Droht der Abbau Tausender Jobs?
Orcel will mit einer Übernahme der Commerzbank eine europäische Großbank schmieden, auch als Gegengewicht zu den deutlich profitableren Geldhäusern aus den USA. Die Unicredit ist in Deutschland bereits mit der Hypovereinsbank (HVB) aktiv und sieht Potenzial für Milliardeneinsparungen inklusive des Abbaus Tausender Stellen. Das aus Commerzbank-Sicht „feindliche Vorgehen“ der Italiener sorgt für reichlich Widerstand bei Management, Betriebsrat und Belegschaft des Dax-Konzerns. Auch der Bund äußerte sich wiederholt kritisch.
Die Unicredit jedoch ließ nicht locker und zog bis Anfang Juli per freiwilligem Übernahmeangebot nach eigenen Angaben weitere 17,6 Prozent der Commerzbank-Papiere an Land.
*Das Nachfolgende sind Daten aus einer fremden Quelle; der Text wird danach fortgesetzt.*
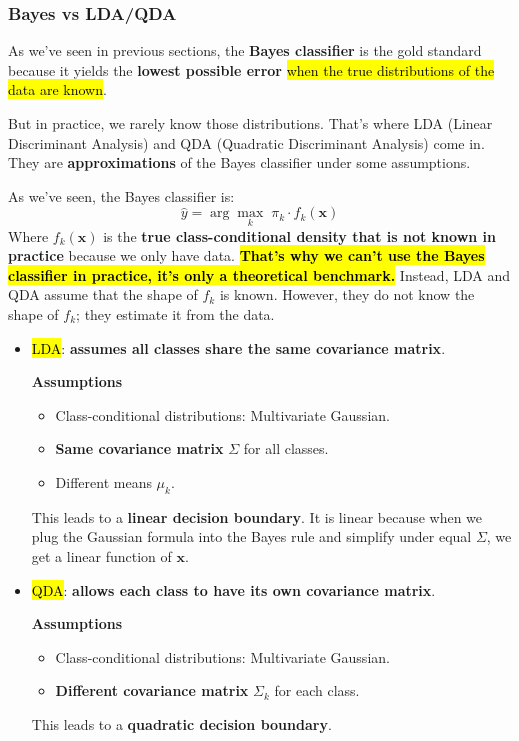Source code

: \subsubsection{Bayes vs LDA/QDA}

As we've seen in previous sections, the \textbf{Bayes classifier} is the gold standard because it yields the \textbf{lowest possible error} \hl{when the true distributions of the data are known}.

\highspace
But in practice, we rarely know those distributions. That's where LDA (Linear Discriminant Analysis) and QDA (Quadratic Discriminant Analysis) come in. They are \textbf{approximations} of the Bayes classifier under some assumptions.

\highspace
As we've seen, the Bayes classifier is:
\begin{equation*}
    \hat{y} = \arg\max_k \; \pi_k \cdot f_k\left(\mathbf{x}\right)
\end{equation*}
Where $f_{k}\left(\mathbf{x}\right)$ is the \textbf{true class-conditional density that is not known in practice} because we only have data. \hl{\textbf{That's why we can't use the Bayes classifier in practice, it's only a theoretical benchmark.}} Instead, LDA and QDA assume that the shape of $f_{k}$ is known. However, they do not know the shape of $f_{k}$; they estimate it from the data.
\begin{itemize}
    \item \hl{LDA}: \textbf{assumes all classes share the same covariance matrix}.

    \textcolor{Green3}{ \textbf{Assumptions}}
    \begin{itemize}
        \item Class-conditional distributions: Multivariate Gaussian.
        \item \textbf{Same covariance matrix} $\Sigma$ for all classes.
        \item Different means $\mu_{k}$.
    \end{itemize}
    This leads to a \textbf{linear decision boundary}. It is linear because when we plug the Gaussian formula into the Bayes rule and simplify under equal $\Sigma$, we get a linear function of $\mathbf{x}$.
    
    \item \hl{QDA}: \textbf{allows each class to have its own covariance matrix}.

    \textcolor{Green3}{ \textbf{Assumptions}}
    \begin{itemize}
        \item Class-conditional distributions: Multivariate Gaussian.
        \item \textbf{Different covariance matrix} $\Sigma_k$ for each class.
    \end{itemize}
    This leads to a \textbf{quadratic decision boundary}.
\end{itemize}

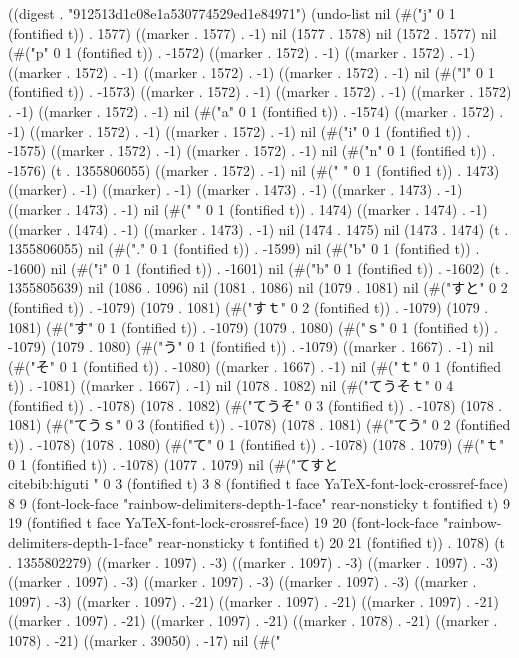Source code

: 
((digest . "912513d1c08e1a530774529ed1e84971") (undo-list nil (#("j" 0 1 (fontified t)) . 1577) ((marker . 1577) . -1) nil (1577 . 1578) nil (1572 . 1577) nil (#("p" 0 1 (fontified t)) . -1572) ((marker . 1572) . -1) ((marker . 1572) . -1) ((marker . 1572) . -1) ((marker . 1572) . -1) ((marker . 1572) . -1) nil (#("l" 0 1 (fontified t)) . -1573) ((marker . 1572) . -1) ((marker . 1572) . -1) ((marker . 1572) . -1) ((marker . 1572) . -1) nil (#("a" 0 1 (fontified t)) . -1574) ((marker . 1572) . -1) ((marker . 1572) . -1) ((marker . 1572) . -1) nil (#("i" 0 1 (fontified t)) . -1575) ((marker . 1572) . -1) ((marker . 1572) . -1) nil (#("n" 0 1 (fontified t)) . -1576) (t . 1355806055) ((marker . 1572) . -1) nil (#("
" 0 1 (fontified t)) . 1473) ((marker) . -1) ((marker) . -1) ((marker . 1473) . -1) ((marker . 1473) . -1) ((marker . 1473) . -1) nil (#("
" 0 1 (fontified t)) . 1474) ((marker . 1474) . -1) ((marker . 1474) . -1) ((marker . 1473) . -1) nil (1474 . 1475) nil (1473 . 1474) (t . 1355806055) nil (#("." 0 1 (fontified t)) . -1599) nil (#("b" 0 1 (fontified t)) . -1600) nil (#("i" 0 1 (fontified t)) . -1601) nil (#("b" 0 1 (fontified t)) . -1602) (t . 1355805639) nil (1086 . 1096) nil (1081 . 1086) nil (1079 . 1081) nil (#("すと" 0 2 (fontified t)) . -1079) (1079 . 1081) (#("すｔ" 0 2 (fontified t)) . -1079) (1079 . 1081) (#("す" 0 1 (fontified t)) . -1079) (1079 . 1080) (#("ｓ" 0 1 (fontified t)) . -1079) (1079 . 1080) (#("う" 0 1 (fontified t)) . -1079) ((marker . 1667) . -1) nil (#("そ" 0 1 (fontified t)) . -1080) ((marker . 1667) . -1) nil (#("ｔ" 0 1 (fontified t)) . -1081) ((marker . 1667) . -1) nil (1078 . 1082) nil (#("てうそｔ" 0 4 (fontified t)) . -1078) (1078 . 1082) (#("てうそ" 0 3 (fontified t)) . -1078) (1078 . 1081) (#("てうｓ" 0 3 (fontified t)) . -1078) (1078 . 1081) (#("てう" 0 2 (fontified t)) . -1078) (1078 . 1080) (#("て" 0 1 (fontified t)) . -1078) (1078 . 1079) (#("ｔ" 0 1 (fontified t)) . -1078) (1077 . 1079) nil (#("てすと\\cite{bib:higuti}
" 0 3 (fontified t) 3 8 (fontified t face YaTeX-font-lock-crossref-face) 8 9 (font-lock-face "rainbow-delimiters-depth-1-face" rear-nonsticky t fontified t) 9 19 (fontified t face YaTeX-font-lock-crossref-face) 19 20 (font-lock-face "rainbow-delimiters-depth-1-face" rear-nonsticky t fontified t) 20 21 (fontified t)) . 1078) (t . 1355802279) ((marker . 1097) . -3) ((marker . 1097) . -3) ((marker . 1097) . -3) ((marker . 1097) . -3) ((marker . 1097) . -3) ((marker . 1097) . -3) ((marker . 1097) . -3) ((marker . 1097) . -21) ((marker . 1097) . -21) ((marker . 1097) . -21) ((marker . 1097) . -21) ((marker . 1097) . -21) ((marker . 1078) . -21) ((marker . 1078) . -21) ((marker . 39050) . -17) nil (#("
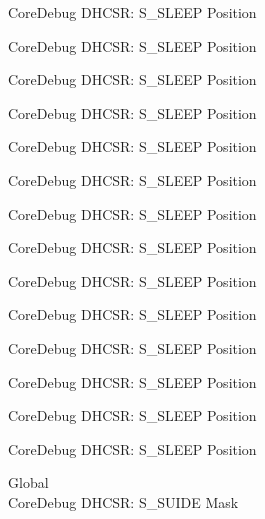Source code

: \begin{DoxyRefList}
\label{deprecated__deprecated000169}%
%
Core\+Debug DHCSR\+: S\+\_\+\+SLEEP Position 

\label{deprecated__deprecated000254}%
%
Core\+Debug DHCSR\+: S\+\_\+\+SLEEP Position 

\label{deprecated__deprecated000311}%
%
Core\+Debug DHCSR\+: S\+\_\+\+SLEEP Position 

\label{deprecated__deprecated000387}%
%
Core\+Debug DHCSR\+: S\+\_\+\+SLEEP Position 

\label{deprecated__deprecated000474}%
%
Core\+Debug DHCSR\+: S\+\_\+\+SLEEP Position 

\label{deprecated__deprecated000576}%
%
Core\+Debug DHCSR\+: S\+\_\+\+SLEEP Position 

\label{deprecated__deprecated000701}%
%
Core\+Debug DHCSR\+: S\+\_\+\+SLEEP Position 

\label{deprecated__deprecated000793}%
%
Core\+Debug DHCSR\+: S\+\_\+\+SLEEP Position 

\label{deprecated__deprecated000847}%
%
Core\+Debug DHCSR\+: S\+\_\+\+SLEEP Position 

\label{deprecated__deprecated000932}%
%
Core\+Debug DHCSR\+: S\+\_\+\+SLEEP Position 

\label{deprecated__deprecated000989}%
%
Core\+Debug DHCSR\+: S\+\_\+\+SLEEP Position 

\label{deprecated__deprecated001065}%
%
Core\+Debug DHCSR\+: S\+\_\+\+SLEEP Position 

\label{deprecated__deprecated001152}%
%
Core\+Debug DHCSR\+: S\+\_\+\+SLEEP Position 

\label{deprecated__deprecated001254}%
%
Core\+Debug DHCSR\+: S\+\_\+\+SLEEP Position  
\item[Global \doxylink{group___c_m_s_i_s___s_c_b_gad37656791dbb216ffb194995f28c412c}{Core\+Debug\+\_\+\+DHCSR\+\_\+\+S\+\_\+\+SUIDE\+\_\+\+Msk} ]\hfill \\
\label{deprecated__deprecated000016}%
%
Core\+Debug DHCSR\+: S\+\_\+\+SUIDE Mask 


\end{DoxyRefList}
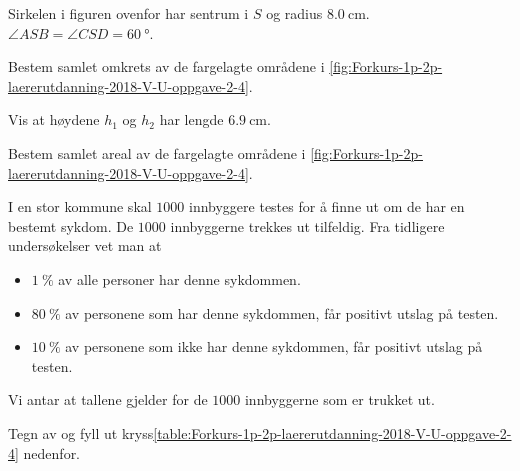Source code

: Sirkelen i figuren ovenfor har sentrum i $S$ og radius $\SI{8.0}{\cm}$. \\
$\angle ASB = \angle CSD = \SI{60}{\degree}$.

\begin{oppgaver}
   Bestem samlet omkrets av de fargelagte områdene i
  \cref{fig:Forkurs-1p-2p-laererutdanning-2018-V-U-oppgave-2-4}.
\end{oppgaver}

\begin{oppgaver}
   Vis at høydene $h_1$ og $h_2$ har lengde $\SI{6.9}{\cm}$.
\end{oppgaver}

\begin{oppgaver}
   Bestem samlet areal av de fargelagte områdene i
  \cref{fig:Forkurs-1p-2p-laererutdanning-2018-V-U-oppgave-2-4}.
\end{oppgaver}


\Oppgave[6]

I en stor kommune skal $\num{1000}$ innbyggere testes for å finne ut om de har
en bestemt sykdom. De $\num{1000}$ innbyggerne trekkes ut tilfeldig. Fra
tidligere undersøkelser vet man at

\begin{itemize}
  \item $\SI{ 1}{\percent}$ av alle personer har denne sykdommen.
  \item $\SI{80}{\percent}$ av personene som har denne sykdommen, får positivt
    utslag på testen.
  \item $\SI{10}{\percent}$ av personene som ikke har denne sykdommen, får
    positivt utslag på testen.
\end{itemize}

Vi antar at tallene gjelder for de $\num{1000}$ innbyggerne som er
trukket ut.

\begin{oppgaver}
   Tegn av og fyll ut
  kryss\cref{table:Forkurs-1p-2p-laererutdanning-2018-V-U-oppgave-2-4} nedenfor.
\end{oppgaver}

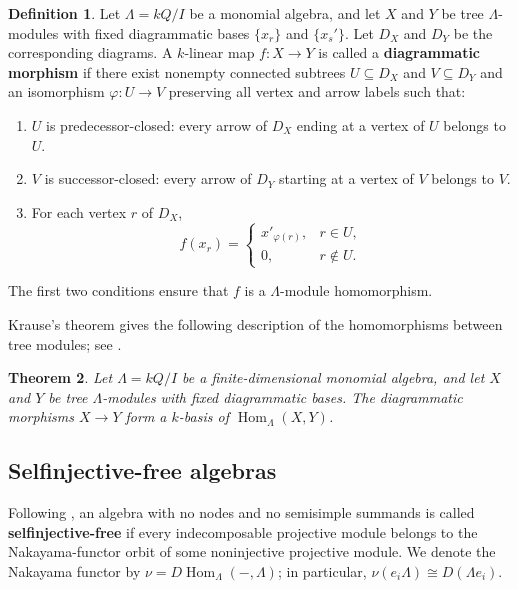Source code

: \documentclass[11pt]{article}
\newcommand{\Hom}{\operatorname{Hom}}
\providecommand{\varLambda}{\Lambda}
\newtheorem{theorem}{Theorem}[section]
\theoremstyle{definition}
\newtheorem{definition}[theorem]{Definition}
\begin{document}
		\begin{definition}\label{definition of diagrammatic morphism}
			Let $\varLambda=kQ/I$ be a monomial algebra, and let $X$ and $Y$ be tree $\varLambda$-modules with fixed diagrammatic bases $\{x_r\}$ and $\{x_s'\}$.
			Let $D_X$ and $D_Y$ be the corresponding diagrams.
			A $k$-linear map $f:X\to Y$ is called a \textbf{diagrammatic morphism} if there exist nonempty connected subtrees $U\subseteq D_X$ and $V\subseteq D_Y$ and an isomorphism $\varphi:U\to V$ preserving all vertex and arrow labels such that:
			\begin{enumerate}
				\item $U$ is predecessor-closed: every arrow of $D_X$ ending at a vertex of $U$ belongs to $U$.
				\item $V$ is successor-closed: every arrow of $D_Y$ starting at a vertex of $V$ belongs to $V$.
				\item For each vertex $r$ of $D_X$,
				\[
					f(x_r)=
					\begin{cases}
						x'_{\varphi(r)},& r\in U,\\
						0,& r\notin U.
					\end{cases}
				\]
			\end{enumerate}
		\end{definition}

		The first two conditions ensure that $f$ is a $\varLambda$-module homomorphism.

		Krause's theorem gives the following description of the homomorphisms between tree modules; see \cite[Theorem]{Kra91}.
		\begin{theorem}\label{theorem of diagrammatic Hom basis}
			Let $\varLambda=kQ/I$ be a finite-dimensional monomial algebra, and let $X$ and $Y$ be tree $\varLambda$-modules with fixed diagrammatic bases.
			The diagrammatic morphisms $X\to Y$ form a $k$-basis of $\Hom_{\varLambda}(X,Y)$.
		\end{theorem}

	\subsection{Selfinjective-free algebras}\label{section of selfinjective-free algebras}

		Following \cite[Section~3]{Mar90}, an algebra with no nodes and no semisimple summands is called \textbf{selfinjective-free} if every indecomposable projective module belongs to the Nakayama-functor orbit of some noninjective projective module.
		We denote the Nakayama functor by $\nu=D\Hom_{\varLambda}(-,\varLambda)$; in particular, $\nu(e_i\varLambda)\cong D(\varLambda e_i)$.
\end{document}
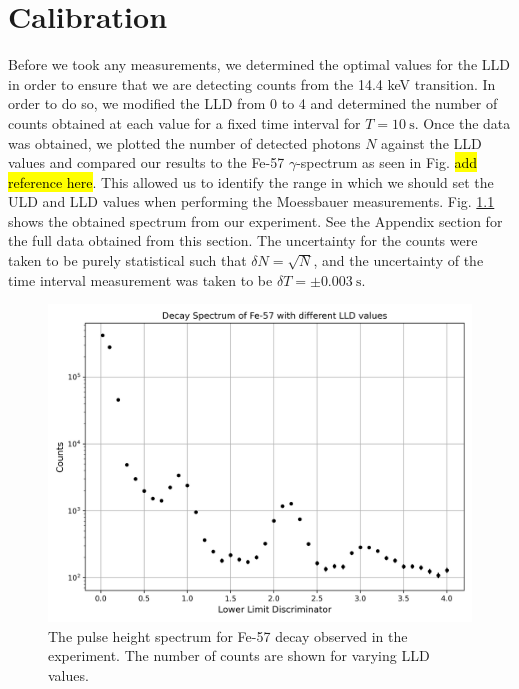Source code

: \documentclass[a4paper]{report}
\numberwithin{equation}{section}
\begin{document}
\chapter{Calibration} \label{sec:calibration}

Before we took any measurements, we determined the optimal values for the LLD in order to ensure that we are 
detecting counts from the 14.4 keV transition. In order to do so, we modified the LLD from 0 to 4 and determined the number 
of counts obtained at each value for a fixed time interval for $T = \SI{10}{\second}$. Once the data was obtained, 
we plotted the number of detected photons $N$ against the LLD values and compared our results to the Fe-57 $\gamma$-spectrum as seen in Fig. \hl{add reference here}.
This allowed us to identify the range in which we should set the ULD and LLD values when performing the Moessbauer measurements. 
 Fig. \ref{fig:calibration_plot} shows the obtained spectrum from our experiment. See the Appendix section for the full data obtained from this 
 section. The uncertainty for the counts were taken to be purely statistical such that $\delta N = \sqrt{N}$, and the uncertainty 
 of the time interval measurement was taken to be $\delta T = \pm \SI{0.003}{\second}$. \par

\begin{figure}[htb!]
	\centering
	\includegraphics[width=0.7\columnwidth]{calib_plot.png}
	\caption{The pulse height spectrum for Fe-57 decay observed in the experiment. The number of counts are shown for varying 
	LLD values.}
	\label{fig:calibration_plot}
\end{figure}
\end{document}
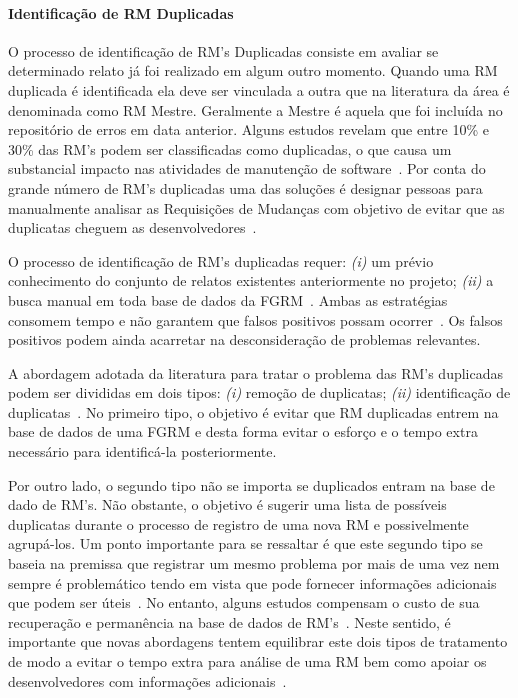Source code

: \paragraph{Identificação de RM Duplicadas} O processo de identificação de RM's
Duplicadas consiste em avaliar se determinado relato já foi realizado em algum
outro momento. Quando uma RM duplicada é identificada ela deve ser vinculada a
outra que na literatura da área é denominada como RM Mestre. Geralmente a Mestre
é aquela que foi incluída no repositório de erros em data anterior. Alguns
estudos revelam que entre 10\% e 30\% das RM's podem ser classificadas como
duplicadas, o que causa um substancial impacto nas atividades de manutenção de
software~\cite{anvik2005coping,cavalcanti2013bug,Runeson:2007:DDD:1248820.1248882}.
Por conta do grande número de RM's duplicadas uma das soluções é designar pessoas
para manualmente analisar as Requisições de Mudanças com objetivo de
evitar que as duplicatas cheguem as desenvolvedores~\cite{anvik2005coping}.

O processo de identificação de RM's duplicadas requer: \textit{(i)} um prévio
conhecimento do conjunto de relatos existentes anteriormente no projeto;
\textit{(ii)} a busca manual em toda base de dados da
FGRM~\cite{banerjee2012automated,
	Lerch:2013:FDY:2495256.2495763,hindle2016contextual}. Ambas as estratégias
consomem tempo e não garantem que falsos positivos possam
ocorrer~\cite{kaushik2012comparative}. Os falsos positivos podem ainda acarretar
na desconsideração de problemas relevantes.

A abordagem adotada da literatura para tratar o problema das RM's duplicadas
podem ser divididas em dois tipos\cite{kaushik2012comparative,
	tian2012improved}: \textit{(i)} remoção de duplicatas; \textit{(ii)}
identificação de duplicatas~\cite{cavalcanti2014challenges}. No primeiro tipo, o
objetivo é evitar que RM duplicadas entrem na base de dados de uma FGRM e desta
forma evitar o esforço e o tempo extra necessário para identificá-la
posteriormente.

Por outro lado, o segundo tipo não se importa se duplicados entram na base de
dado de RM's. Não obstante, o objetivo é sugerir uma lista de possíveis
duplicatas durante o processo de registro de uma nova RM e possivelmente
agrupá-los. Um ponto importante para se ressaltar é que este segundo tipo se
baseia na premissa que registrar um mesmo problema por mais de uma vez nem
sempre é problemático tendo em vista que pode fornecer informações adicionais
que podem ser úteis~\cite{bettenburg2008duplicate}. No entanto, alguns estudos
compensam o custo de sua recuperação e permanência na base de dados de
RM's~\cite{davidson2011coping}. Neste sentido, é importante que novas abordagens
tentem equilibrar este dois tipos de tratamento de modo a evitar o tempo extra
para análise de uma RM bem como apoiar os desenvolvedores com informações
adicionais~\cite{Lerch:2013:FDY:2495256.2495763,Thung2014}.

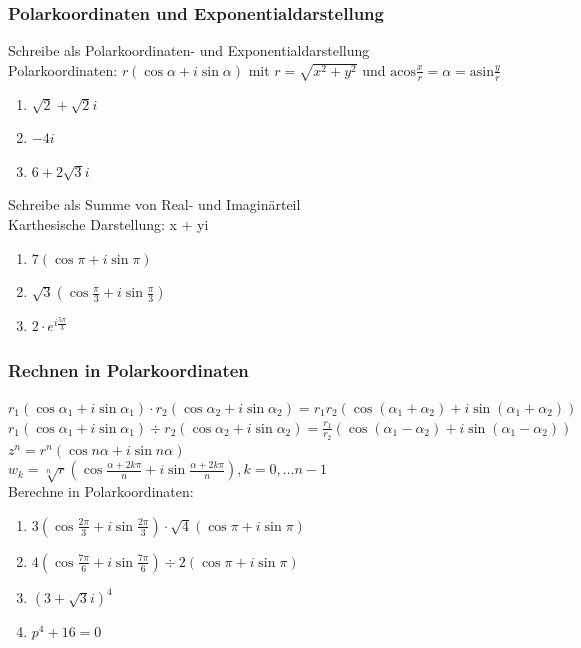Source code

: \documentclass[11pt, a4paper]{article}
\newcommand{\acos}{\mathrm{acos}}
\newcommand{\asin}{\mathrm{asin}}
\begin{document}
\subsubsection{Polarkoordinaten und Exponentialdarstellung}
Schreibe als Polarkoordinaten- und Exponentialdarstellung \\
Polarkoordinaten: $r(\cos \alpha + i \sin \alpha)$ mit $r=\sqrt{x^2+y^2}$ und $\acos \frac{x}{r} = \alpha = \asin \frac{y}{r}$
\begin{enumerate}
	\item $\sqrt{2}+\sqrt{2}i$
	\item $-4i$
	\item $6+2\sqrt{3}i$
\end{enumerate}
Schreibe als Summe von Real- und Imaginärteil \\
Karthesische Darstellung: x + yi
\begin{enumerate}
	\item $7 \left( \cos \pi + i \sin \pi \right)$
	\item $\sqrt{3} \left( \cos \frac{\pi}{3} + i \sin \frac{\pi}{3} \right)$
	\item $2 \cdot e^{i \frac{5 \pi}{3}}$
\end{enumerate}

\subsubsection{Rechnen in Polarkoordinaten}
$r_1 \left( \cos \alpha_1 + i \sin \alpha_1 \right) \cdot r_2 \left( \cos \alpha_2 + i \sin \alpha_2 \right) = r_1 r_2 \left( \cos \left(\alpha_1 + \alpha_2\right) + i \sin \left(\alpha_1 + \alpha_2\right) \right)$ \\
$r_1 \left( \cos \alpha_1 + i \sin \alpha_1 \right) \div r_2 \left( \cos \alpha_2 + i \sin \alpha_2 \right) = \frac{r_1}{r_2} \left( \cos \left(\alpha_1 - \alpha_2\right) + i \sin \left(\alpha_1 - \alpha_2\right) \right)$ \\
$z^n = r^n \left( \cos n \alpha + i \sin n \alpha \right)$ \\
$w_k = \sqrt[n]{r} \left( \cos \frac{\alpha+2k\pi}{n} + i \sin \frac{\alpha+2k\pi}{n} \right), k = 0, \dots n-1$ \\
Berechne in Polarkoordinaten:
\begin{enumerate}
	\item $3 \left( \cos \frac{2\pi}{3} + i \sin \frac{2\pi}{3} \right) \cdot \sqrt{4} \left( \cos \pi + i \sin \pi \right)$
	\item $4 \left( \cos \frac{7\pi}{6} + i \sin \frac{7\pi}{6} \right) \div 2 \left( \cos \pi + i \sin \pi \right)$
	\item $\left( 3+\sqrt{3}i \right)^4$
	\item $p^4 + 16 = 0$
\end{enumerate}
\end{document}
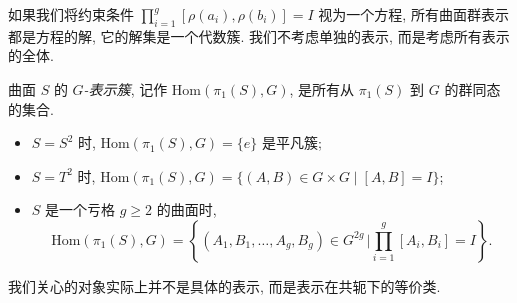 如果我们将约束条件 $\prod_{i=1}^g [\rho(a_i),\rho(b_i)] = I$ 视为一个方程, 所有曲面群表示都是方程的解, 它的解集是一个代数簇.
我们不考虑单独的表示, 而是考虑所有表示的全体.
\begin{definition}
    曲面 $S$ 的 \emph{$G$-表示簇}, 记作 $\mathrm{Hom}(\pi_1(S),G)$, 是所有从 $\pi_1(S)$ 到 $G$ 的群同态的集合.
\end{definition} 
\begin{example}\hfill
    \begin{itemize}[leftmargin=*]
        \item $S = S^2$ 时, $\mathrm{Hom}(\pi_1(S),G) = \{e\}$ 是平凡簇;
        \item $S = T^2$ 时, $\mathrm{Hom}(\pi_1(S),G) = \{(A,B)\in G\times G \mid [A,B] = I\}$;
        \item $S$ 是一个亏格 $g\geq 2$ 的曲面时, 
        \begin{equation*}
            \mathrm{Hom}(\pi_1(S),G) = \left\{(A_1,B_1,\ldots,A_g,B_g)\in G^{2g}\, \Bigg| \prod_{i=1}^g [A_i,B_i] = I\right\}.
        \end{equation*}
    \end{itemize}
\end{example}
\begin{remark}
    我们关心的对象实际上并不是具体的表示, 而是表示在共轭下的等价类. 
\end{remark}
Zusammen mit den 26,77 Prozent, die die Unicredit schon zuvor hielt, steigt ihr Anteil damit rechnerisch auf 44,37 Prozent. Zudem haben die Italiener über Kaufoptionen Zugriff auf weitere 3,22 Prozent der Commerzbank-Aktien und könnten so nach jüngsten Angaben auf 47,59 Prozent aufstocken.
Trickreiches Übernahmekonstrukt
Dabei zog der Investmentbanker Orcel trickreich alle Register. Nach Erkenntnissen der Commerzbank dienten Profi-Investoren und Privatanleger der Unicredit im Zuge des Übernahmeangebots zusammen gerade einmal 2,7 Prozent der Anteile an. Der Rest stammt demnach überwiegend von Banken, mit denen die Unicredit über Finanzinstrumente Geschäfte macht. Zwischenzeitlich hatte die Commerzbank der Unicredit vorgeworfen, ihre Aktienposition „künstlich aufzublähen“. Zwecks Klärung hat der Dax-Konzern die Finanzaufsicht Bafin eingeschaltet. Ein Ergebnis dieser Prüfung steht aus.
Unterdessen lief eine Strafanzeige des Commerzbank-Gesamtbetriebsrats wegen des Verdachts der Marktmanipulation ins Leere: Die Staatsanwaltschaft Frankfurt lehnte es ab, in der Sache ein Ermittlungsverfahren aufzunehmen, „da zureichende tatsächliche Anhaltspunkte für das Vorliegen einer Straftat nicht festgestellt werden konnten“, wie die Behörde Anfang Juli mitteilte.